Justice Dept. opposes appeal by Md. lobbyist

Supreme Court urged to reject Bereano

case tests `honest services' law

April 20, 1999|By Lyle Denniston | Lyle Denniston,SUN NATIONAL STAFF

WASHINGTON -- The Justice Department urged the Supreme Court yesterday to reject an appeal by prominent Maryland lobbyist Bruce C. Bereano, arguing that his conviction for mail fraud raised no significant legal issues worth the court's time.

Asked by the court to spell out its views on the case, the department said that a series of challenges by Bereano "lack merit and do not warrant this court's review."

Bereano's appeal of his 1994 conviction offers the justices their first chance to analyze a broad 1988 federal law that made it a crime to use the postal system to deprive anyone of "a right to honest services."

Some federal courts have voiced concern about the breadth of that law. The National Association of Criminal Defense Lawyers has told the justices that federal prosecutors have used the law to "wreak havoc in individuals' lives" by sweeping interpretations of the kinds of "honest services" covered by the law.

Bereano, an Annapolis lawyer and a leading lobbyist at the General Assembly, was convicted of seven counts of fraud under the 1988 law. He was found guilty of making campaign donations to state politicians under the names of family members and of law firm associates, then passing on the cost of those contributions to his clients through fees to cover the costs of "lobbying entertainment."

He was sentenced to serve five months in a Baltimore halfway house, a term that began in February. After he finishes, he is to be on supervised release for three years.

Though the clients who paid those fees testified that they did not feel wronged, prosecutors convinced the jury that it was illegal for Bereano to charge for something the clients had not agreed to pay for when they hired him.

The Supreme Court is expected to act on his appeal within weeks. The Justice Department had earlier passed up a chance to comment on his challenges, but the court then asked for the government's views before deciding whether to hear the appeal.

The department disputed Bereano's argument that the law should not apply to private individuals but rather should cover only the denial of "honest services" by a government official or employee.

No lower-court ruling, the department argued, has limited the mail fraud law "to schemes involving the services of public officials." The department also disputed Bereano's claim that he could not be convicted under the law because prosecutors had not proved that he violated any Maryland state law.

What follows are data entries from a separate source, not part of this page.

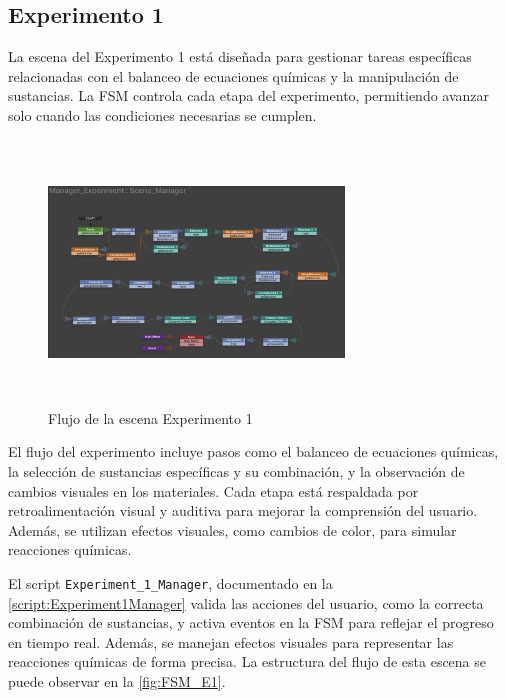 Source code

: \subsection{Experimento 1}
La escena del Experimento 1 está diseñada para gestionar tareas específicas relacionadas con el balanceo de ecuaciones químicas y la manipulación de sustancias. La FSM controla cada etapa del experimento, permitiendo avanzar solo cuando las condiciones necesarias se cumplen.
\begin{figure}[thbp]
    \centering
    \includegraphics[width=0.7\textwidth, height = 7cm]{img/chapter05/Experimento_01.png}
    \caption{Flujo de la escena Experimento 1}
    \label{fig:FSM_E1}
\end{figure}

El flujo del experimento incluye pasos como el balanceo de ecuaciones químicas, la selección de sustancias específicas y su combinación, y la observación de cambios visuales en los materiales. Cada etapa está respaldada por retroalimentación visual y auditiva para mejorar la comprensión del usuario. Además, se utilizan efectos visuales, como cambios de color, para simular reacciones químicas.

El script \texttt{Experiment\_1\_Manager}, documentado en la \autoref{script:Experiment1Manager} valida las acciones del usuario, como la correcta combinación de sustancias, y activa eventos en la FSM para reflejar el progreso en tiempo real. Además, se manejan efectos visuales para representar las reacciones químicas de forma precisa. La estructura del flujo de esta escena se puede observar en la \autoref{fig:FSM_E1}.

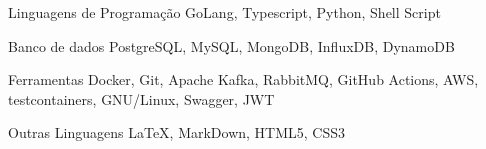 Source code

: 
\begin{cvskills}
  \cvskill
  {Linguagens de Programação}
  {GoLang, Typescript, Python, Shell Script}

  \cvskill
  {Banco de dados}
  {PostgreSQL, MySQL, MongoDB, InfluxDB, DynamoDB}

  \cvskill
  {Ferramentas}
  { Docker, Git, Apache Kafka, RabbitMQ, GitHub Actions, AWS, testcontainers, GNU/Linux, Swagger, JWT}


  \cvskill
  {Outras Linguagens}
  {LaTeX, MarkDown, HTML5, CSS3}
\end{cvskills}
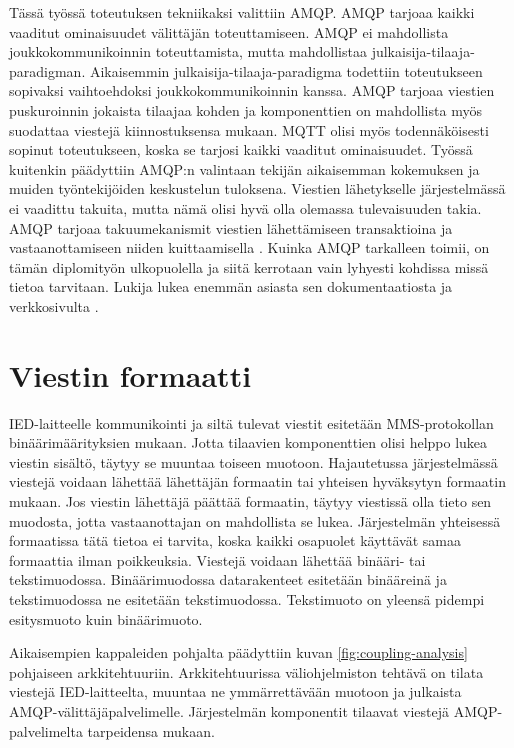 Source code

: Tässä työssä toteutuksen tekniikaksi valittiin AMQP. AMQP tarjoaa kaikki vaaditut ominaisuudet välittäjän toteuttamiseen. AMQP ei mahdollista joukkokommunikoinnin toteuttamista, mutta mahdollistaa julkaisija-tilaaja-paradigman. Aikaisemmin julkaisija-ti\-laa\-ja-paradigma todettiin toteutukseen sopivaksi vaihtoehdoksi joukkokommunikoinnin kanssa. AMQP tarjoaa viestien puskuroinnin jokaista tilaajaa kohden ja komponenttien on mahdollista myös suodattaa viestejä kiinnostuksensa mukaan. MQTT olisi myös todennäköisesti sopinut toteutukseen, koska se tarjosi kaikki vaaditut ominaisuudet. Työssä kuitenkin päädyttiin AMQP:n valintaan tekijän aikaisemman kokemuksen ja muiden työntekijöiden keskustelun tuloksena. Viestien lähetykselle järjestelmässä ei vaadittu takuita, mutta nämä olisi hyvä olla olemassa tulevaisuuden takia. AMQP tarjoaa takuumekanismit viestien lähettämiseen transaktioina ja vastaanottamiseen niiden kuittaamisella \cite[s.~14,21]{AMQP-specification}. Kuinka AMQP tarkalleen toimii, on tämän diplomityön ulkopuolella ja siitä kerrotaan vain lyhyesti kohdissa missä tietoa tarvitaan. Lukija lukea enemmän asiasta sen dokumentaatiosta \cite{AMQP-specification} ja verkkosivulta \cite{amqp-homepage}.


\section{Viestin formaatti}
IED-laitteelle kommunikointi ja siltä tulevat viestit esitetään MMS-protokollan binäärimäärityksien mukaan. Jotta tilaavien komponenttien olisi helppo lukea viestin sisältö, täytyy se muuntaa toiseen muotoon. Hajautetussa järjestelmässä viestejä voidaan lähettää lähettäjän formaatin tai yhteisen hyväksytyn formaatin mukaan. Jos viestin lähettäjä päättää formaatin, täytyy viestissä olla tieto sen muodosta, jotta vastaanottajan on mahdollista se lukea. Järjestelmän yhteisessä formaatissa tätä tietoa ei tarvita, koska kaikki osapuolet käyttävät samaa formaattia ilman poikkeuksia. Viestejä voidaan lähettää binääri- tai tekstimuodossa. Binäärimuodossa datarakenteet esitetään binääreinä ja tekstimuodossa ne esitetään tekstimuodossa. Tekstimuoto on yleensä pidempi esitysmuoto kuin binäärimuoto.

Aikaisempien kappaleiden pohjalta päädyttiin kuvan \ref{fig:coupling-analysis} pohjaiseen arkkitehtuuriin. Arkkitehtuurissa väliohjelmiston tehtävä on tilata viestejä IED-laitteelta, muuntaa ne ymmärrettävään muotoon ja julkaista AMQP-välittäjäpalvelimelle. Järjestelmän komponentit tilaavat viestejä AMQP-palvelimelta tarpeidensa mukaan.

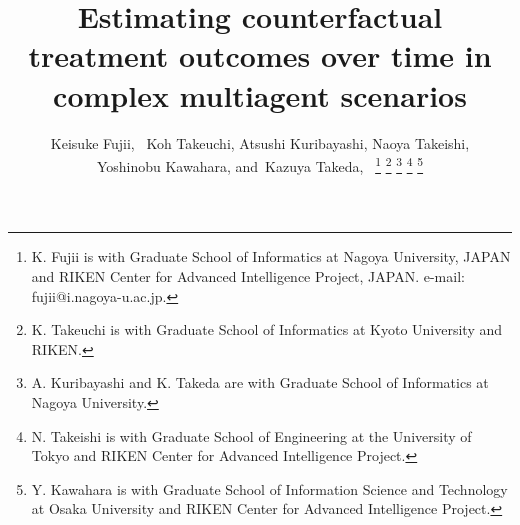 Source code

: \documentclass[journal]{IEEEtran}
\begin{document}
%
\title{Estimating counterfactual treatment outcomes over time in complex multiagent scenarios}
%
%
%

\author{Keisuke Fujii,~
        Koh Takeuchi, 
        Atsushi Kuribayashi,
        Naoya Takeishi,\\
        Yoshinobu Kawahara,
        and~Kazuya Takeda,~%
\thanks{K. Fujii is with Graduate School of Informatics at Nagoya University, JAPAN and RIKEN Center for Advanced Intelligence Project, JAPAN. e-mail: fujii@i.nagoya-u.ac.jp.}%
\thanks{K. Takeuchi is with Graduate School of Informatics at Kyoto University and RIKEN.}
\thanks{A. Kuribayashi and K. Takeda are with Graduate School of Informatics at Nagoya University.}%
\thanks{N. Takeishi is with Graduate School of Engineering at the University of Tokyo and RIKEN Center for Advanced Intelligence Project.}
\thanks{Y. Kawahara is with Graduate School of Information Science and Technology at Osaka University and RIKEN Center for Advanced Intelligence Project.}}

% 
%
\end{document}
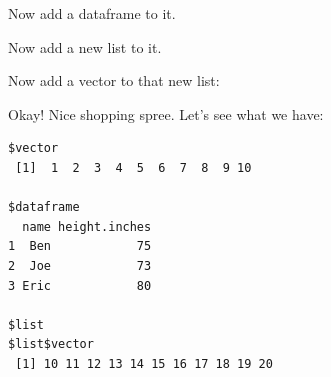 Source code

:\documentclass[
]{book}
\newenvironment{Shaded}{\begin{snugshade}}{\end{snugshade}}
\newcommand{\AttributeTok}[1]{\textcolor[rgb]{0.77,0.63,0.00}{#1}}
\newcommand{\DecValTok}[1]{\textcolor[rgb]{0.00,0.00,0.81}{#1}}
\newcommand{\FunctionTok}[1]{\textcolor[rgb]{0.00,0.00,0.00}{#1}}
\newcommand{\NormalTok}[1]{#1}
\newcommand{\OtherTok}[1]{\textcolor[rgb]{0.56,0.35,0.01}{#1}}
\newcommand{\SpecialCharTok}[1]{\textcolor[rgb]{0.00,0.00,0.00}{#1}}
\newcommand{\StringTok}[1]{\textcolor[rgb]{0.31,0.60,0.02}{#1}}
\begin{document}
\begin{Shaded}
\end{Shaded}

Now add a dataframe to it.

\begin{Shaded}
\end{Shaded}

Now add a new list to it.

\begin{Shaded}
\end{Shaded}

Now add a vector to that new list:

\begin{Shaded}
\end{Shaded}

Okay! Nice shopping spree. Let's see what we have:

\begin{verbatim}
$vector
 [1]  1  2  3  4  5  6  7  8  9 10

$dataframe
  name height.inches
1  Ben            75
2  Joe            73
3 Eric            80

$list
$list$vector
 [1] 10 11 12 13 14 15 16 17 18 19 20
\end{verbatim}
\end{document}
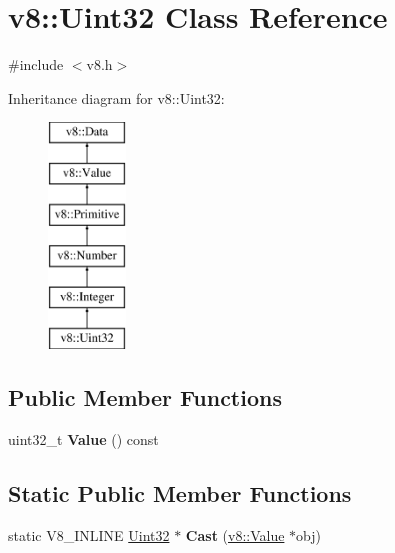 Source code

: \hypertarget{classv8_1_1_uint32}{}\section{v8\+:\+:Uint32 Class Reference}
\label{classv8_1_1_uint32}


{\ttfamily \#include $<$v8.\+h$>$}

Inheritance diagram for v8\+:\+:Uint32\+:\begin{figure}[H]
\begin{center}
\leavevmode
\includegraphics[height=6.000000cm]{classv8_1_1_uint32}
\end{center}
\end{figure}
\subsection*{Public Member Functions}
\begin{DoxyCompactItemize}
\item 
uint32\+\_\+t {\bfseries Value} () const \hypertarget{classv8_1_1_uint32_ad59790c380f4de98c4cc479140812fe0}{}\label{classv8_1_1_uint32_ad59790c380f4de98c4cc479140812fe0}

\end{DoxyCompactItemize}
\subsection*{Static Public Member Functions}
\begin{DoxyCompactItemize}
\item 
static V8\+\_\+\+I\+N\+L\+I\+NE \hyperlink{classv8_1_1_uint32}{Uint32} $\ast$ {\bfseries Cast} (\hyperlink{classv8_1_1_value}{v8\+::\+Value} $\ast$obj)\hypertarget{classv8_1_1_uint32_a41a1785c19221868e338b93faa383b62}{}\label{classv8_1_1_uint32_a41a1785c19221868e338b93faa383b62}

\end{DoxyCompactItemize}
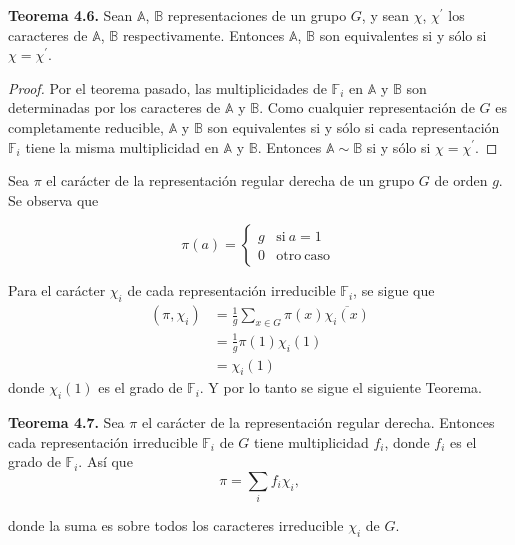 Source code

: \documentclass[12pt]{book}
\theoremstyle{definition}
\newcounter{in}
\begin{document}
\textbf{Teorema 4.6. } Sean $\mathbb{A}$, $\mathbb{B}$
representaciones de un grupo $G$, y sean $\chi$, $\chi^{'}$ los
caracteres de $\mathbb{A}$, $\mathbb{B}$ respectivamente. Entonces
$\mathbb{A}$, $\mathbb{B}$ son equivalentes si y sólo si
$\chi=\chi^{'}$.

\begin{proof}
  Por el teorema pasado, las multiplicidades de $\mathbb{F}_{i}$ en
  $\mathbb{A}$ y $\mathbb{B}$ son determinadas por los caracteres de
  $\mathbb{A}$ y $\mathbb{B}$. Como cualquier representación de $G$ es
  completamente reducible, $\mathbb{A}$ y $\mathbb{B}$ son
  equivalentes si y sólo si cada representación $\mathbb{F}_{i}$ tiene
  la misma multiplicidad en $\mathbb{A}$ y $\mathbb{B}$. Entonces
  $\mathbb{A} \sim \mathbb{B}$ si y sólo si $\chi=\chi^{'}$.
\end{proof}

Sea $\pi$ el carácter de la representación regular derecha de un grupo
$G$ de orden $g$. Se observa que

\begin{equation}\label{PR}
         \pi(a) = \left\{
	       \begin{array}{ll}
		 g      & \mathrm{si\ } a = 1 \\
		 0      & \mathrm{otro\ caso\ } 
	       \end{array}
	     \right.
\end{equation}

Para el carácter $\chi_{i}$ de cada representación irreducible
$\mathbb{F}_{i}$, se sigue que
\begin{equation*}
  \begin{aligned}
    (\pi,\chi_{i}) & =\frac{1}{g} \sum_{x \in G} \pi(x) \overline{\chi_{i}(x)} \\
    &=\frac{1}{g} \pi(1) \chi_{i}(1) \\
    &=\chi_{i}(1) 
  \end{aligned}
\end{equation*}
donde $\chi_{i}(1)$ es el grado de $\mathbb{F}_{i}$. Y por lo tanto se
sigue el siguiente Teorema.

\textbf{Teorema 4.7.} Sea $\pi$ el carácter de la representación
regular derecha. Entonces cada representación irreducible
$\mathbb{F}_{i}$ de $G$ tiene multiplicidad $f_{i}$, donde $f_{i}$ es
el grado de $\mathbb{F}_{i}$. Así que
\begin{equation*}
  \pi=\sum_{i} f_{i} \chi_{i},
\end{equation*}

donde la suma es sobre todos los caracteres irreducible $\chi_{i}$ de $G$.
\end{document}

No such proof is necessary, the department contended.

In an unrelated action yesterday, the Supreme Court ruled, without issuing an opinion, that a federal law against sexually explicit pictures or words on the Internet can be applied only to outright obscenity, not to merely indecent expression.

ApolloMedia Corp., a San Francisco company that operates a Web site where people can express opinions anonymously in indecent terms, contended that the law was unconstitutional because it could be applied to indecent expression, which is protected by the Constitution.

A lower court, agreeing with the Justice Department, said the law was intended to apply only to messages or pictures that meet the legal definition of obscenity, which the Constitution does not protect. The justices voted 9-0 simply to uphold that result.

Two other actions by the court affect animal rights advocates. The justices allowed a New York man to sue the Agriculture Department for the emotional injury he said he suffered from viewing caged zoo animals being treated inhumanely. And the court permitted two women to continue their lawsuit against a Florida county for taking inadequate steps to protect two types of sea turtles that are considered an endangered species.

The court agreed to decide next year whether someone who has been convicted of a crime has a constitutional right, during an appeal, to act as his or her own lawyer. In the past, the court has ruled that there is a right to act as one's own lawyer during a trial. The issue involving the rights of appeal arises in a California embezzlement case.